Supplied entries
■ ■ ■ ■ ■ ■ ■

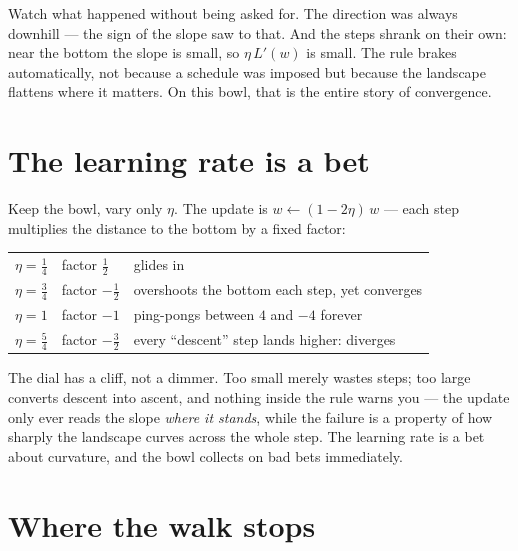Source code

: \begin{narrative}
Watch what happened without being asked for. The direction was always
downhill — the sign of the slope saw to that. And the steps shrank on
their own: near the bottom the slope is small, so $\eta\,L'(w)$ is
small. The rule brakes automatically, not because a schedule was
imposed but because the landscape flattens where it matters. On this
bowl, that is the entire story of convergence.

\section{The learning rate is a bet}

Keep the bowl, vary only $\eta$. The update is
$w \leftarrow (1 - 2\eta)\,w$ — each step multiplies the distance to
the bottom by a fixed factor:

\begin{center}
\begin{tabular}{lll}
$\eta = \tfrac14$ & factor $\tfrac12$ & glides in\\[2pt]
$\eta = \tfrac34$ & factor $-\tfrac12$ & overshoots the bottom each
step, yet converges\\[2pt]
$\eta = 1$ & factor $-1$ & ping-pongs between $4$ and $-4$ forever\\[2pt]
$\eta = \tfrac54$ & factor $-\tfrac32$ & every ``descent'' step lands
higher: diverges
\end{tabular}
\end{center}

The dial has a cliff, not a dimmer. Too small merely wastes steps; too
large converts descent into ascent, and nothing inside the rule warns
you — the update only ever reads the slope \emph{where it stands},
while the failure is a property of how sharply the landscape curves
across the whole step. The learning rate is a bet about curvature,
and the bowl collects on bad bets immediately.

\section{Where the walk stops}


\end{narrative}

■ ■ ■ ■ ■ ■ ■

Reprint the listing above verbatim but drop the images.

Solution
Source code

: \begin{narrative}
Watch what happened without being asked for. The direction was always
downhill — the sign of the slope saw to that. And the steps shrank on
their own: near the bottom the slope is small, so $\eta\,L'(w)$ is
small. The rule brakes automatically, not because a schedule was
imposed but because the landscape flattens where it matters. On this
bowl, that is the entire story of convergence.

\section{The learning rate is a bet}

Keep the bowl, vary only $\eta$. The update is
$w \leftarrow (1 - 2\eta)\,w$ — each step multiplies the distance to
the bottom by a fixed factor:

\begin{center}
\begin{tabular}{lll}
$\eta = \tfrac14$ & factor $\tfrac12$ & glides in\\[2pt]
$\eta = \tfrac34$ & factor $-\tfrac12$ & overshoots the bottom each
step, yet converges\\[2pt]
$\eta = 1$ & factor $-1$ & ping-pongs between $4$ and $-4$ forever\\[2pt]
$\eta = \tfrac54$ & factor $-\tfrac32$ & every ``descent'' step lands
higher: diverges
\end{tabular}
\end{center}

The dial has a cliff, not a dimmer. Too small merely wastes steps; too
large converts descent into ascent, and nothing inside the rule warns
you — the update only ever reads the slope \emph{where it stands},
while the failure is a property of how sharply the landscape curves
across the whole step. The learning rate is a bet about curvature,
and the bowl collects on bad bets immediately.

\section{Where the walk stops}


\end{narrative}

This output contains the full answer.